(Beginning of DATA FOR PROCESSING)

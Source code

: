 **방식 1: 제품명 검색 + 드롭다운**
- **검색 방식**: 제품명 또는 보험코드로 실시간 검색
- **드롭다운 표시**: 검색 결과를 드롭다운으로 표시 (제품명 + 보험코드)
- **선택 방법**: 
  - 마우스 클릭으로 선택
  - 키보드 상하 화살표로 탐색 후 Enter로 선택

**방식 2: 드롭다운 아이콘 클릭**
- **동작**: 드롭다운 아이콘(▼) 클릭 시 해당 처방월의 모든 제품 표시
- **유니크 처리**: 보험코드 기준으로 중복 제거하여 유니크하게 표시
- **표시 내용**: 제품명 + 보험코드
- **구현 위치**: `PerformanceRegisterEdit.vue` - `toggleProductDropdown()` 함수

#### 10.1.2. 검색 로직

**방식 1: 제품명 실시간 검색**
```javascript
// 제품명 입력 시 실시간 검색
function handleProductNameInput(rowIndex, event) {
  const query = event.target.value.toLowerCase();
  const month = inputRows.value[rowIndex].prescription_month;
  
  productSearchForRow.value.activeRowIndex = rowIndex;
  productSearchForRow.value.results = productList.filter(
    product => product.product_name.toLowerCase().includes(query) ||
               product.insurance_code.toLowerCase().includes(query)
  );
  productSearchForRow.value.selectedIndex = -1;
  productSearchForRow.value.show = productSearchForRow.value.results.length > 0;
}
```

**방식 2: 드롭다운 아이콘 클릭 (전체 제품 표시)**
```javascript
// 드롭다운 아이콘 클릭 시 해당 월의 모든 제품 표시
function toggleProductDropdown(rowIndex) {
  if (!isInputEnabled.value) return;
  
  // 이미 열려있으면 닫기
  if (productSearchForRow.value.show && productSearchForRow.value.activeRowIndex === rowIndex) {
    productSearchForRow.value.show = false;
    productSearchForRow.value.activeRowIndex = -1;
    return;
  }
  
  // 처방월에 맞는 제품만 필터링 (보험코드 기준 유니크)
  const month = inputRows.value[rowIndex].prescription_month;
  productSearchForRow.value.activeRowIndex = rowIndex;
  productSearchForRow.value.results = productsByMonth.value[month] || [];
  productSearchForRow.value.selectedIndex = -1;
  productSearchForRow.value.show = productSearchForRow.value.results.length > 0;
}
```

(End of DATA FOR PROCESSING)

» WORK TO COMPLETE
All lines in the data that contain the word "show" should be copied.

» RESULT
  productSearchForRow.value.show = productSearchForRow.value.results.length > 0;
  if (productSearchForRow.value.show && productSearchForRow.value.activeRowIndex === rowIndex) {
    productSearchForRow.value.show = false;
  productSearchForRow.value.show = productSearchForRow.value.results.length > 0;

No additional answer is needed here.